Résumé : Nisha est une jeune fille de seize ans qui mène une double vie. À la maison avec sa famille, elle est la parfaite petite fille pakistanaise. Dehors, avec ses amis, c’est une adolescente norvégienne ordinaire. Lorsque son père la surprend dans sa chambre avec son petit ami norvégien, la vie de Nisha dérape.
La critique
Difficile d’imaginer qu’une telle histoire est inspirée de faits réels. Pourtant, la réalisatrice norvégienne Iram Haq raconte ici son histoire, au travers de celle de Nisha, une jeune Norvégienne d’origine pakistanaise, vivant dans la banlieue d’Oslo, dans une famille très à cheval sur les traditions. Partageant les exigences de sa culture lorsqu’elle est à la maison, Nisha se conduit alors comme une fille ordinaire, de son âge, une fois à l’extérieur, avec ses amis. Mais tout son petit monde est terrassé le jour où son père la découvre en cachette dans sa chambre avec son petit copain... De fil en aiguille, son père l’enverra de force dans sa propre famille au Pakistan, afin de lui apprendre les bonnes manières, et de ne plus trahir sa famille, désormais en proie aux regards des autres, dans une culture très sensible à l’image, et à l’honneur envers ses origines.
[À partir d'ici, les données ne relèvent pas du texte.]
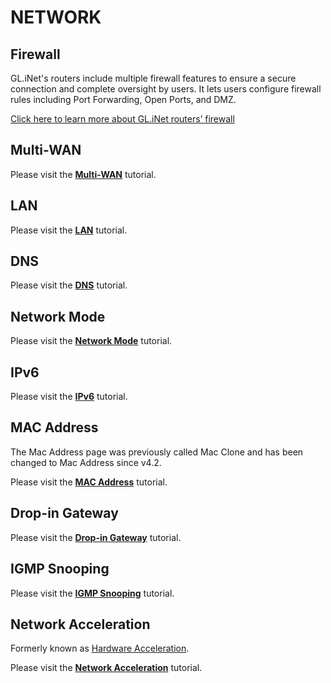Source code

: # NETWORK

## Firewall

GL.iNet's routers include multiple firewall features to ensure a secure connection and complete oversight by users. It lets users configure firewall rules including Port Forwarding, Open Ports, and DMZ.

[Click here to learn more about GL.iNet routers’ firewall](../../../tutorials/firewall/)

## Multi-WAN

Please visit the [**Multi-WAN**](../../../tutorials/multi-wan/) tutorial.

## LAN

Please visit the [**LAN**](../../../tutorials/lan/) tutorial.

## DNS

Please visit the [**DNS**](../../../tutorials/dns/) tutorial.

## Network Mode

Please visit the [**Network Mode**](../../../tutorials/network_mode/) tutorial.

## IPv6

Please visit the [**IPv6**](../../../tutorials/ipv6/) tutorial.

## MAC Address

The Mac Address page was previously called Mac Clone and has been changed to Mac Address since v4.2.

Please visit the [**MAC Address**](../../../tutorials/mac_address/) tutorial.

## Drop-in Gateway

Please visit the [**Drop-in Gateway**](../../../tutorials/drop-in_gateway/) tutorial.

## IGMP Snooping

Please visit the [**IGMP Snooping**](../../../tutorials/igmp_snooping/) tutorial.

## Network Acceleration

Formerly known as [Hardware Acceleration](../../../tutorials/hardware_acceleration/).

Please visit the [**Network Acceleration**](../../../tutorials/network_acceleration/) tutorial.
"What Will People Say" est un film à la fois éprouvant et lumineux. Éprouvant, tout d’abord, dans le sens où ce récit met le doigt sur le dilemme qui anime depuis la nuit des temps le poids des traditions dans un monde en perpétuel changement, en quête d’identité, et de liberté. Entre les questions pertinentes et nécessaires qu’il soulève, le film nous montre la dure réalité dont sont victimes d’innombrables individus, nés dans une famille autoritaire, mais élevés dans une société totalement différente. Dès lors, il illustre avec force deux générations qui s’affrontent sur une vision différente d’un même monde. Dans sa description de la situation, Iram Haq n’hésite pas à montrer l’humain dans ses pires retranchements face à ses peurs et offenses les plus extrêmes. En résulte des moments entre père et fille qui peuvent paraître difficile, mais aussi bien pour l’un que pour l’autre, car tout n’est pas aussi simple que ça en a l’air...
À ne pas se méprendre, c’est aussi un film lumineux. En effet, l’une de ses autres forces, c’est de ne pas diaboliser le personnage du père, mais plutôt d’ouvrir, lentement mais surement, le dialogue, même si ce n’est que par le regard. En faisant prendre conscience au personnage du père de sa part de responsabilité dans cette situation, la réalisatrice exorcise ici en quelque sorte celle qu’elle a entretenue avec son propre père, qu’elle n’a revu que peu avant sa mort. Et puis, la scène finale, assez symbolique, nous permet de comprendre énormément de choses sur la vie qui attend Nisha, et des possibilités qui lui sont offertes.
Ce drame n’est pas du genre à laisser le spectateur indifférent, tant il porte en lui une signature authentique, et surtout une histoire poignante. Mais dommage que certaines parties fictives du récit tendent à mettre (injustement) encore plus de bâtons dans les rues de son héroïne, appuyant dès lors son malheur à son paroxysme, et son image de monstre aux yeux de sa famille, ce qu’elle n’est évidemment pas.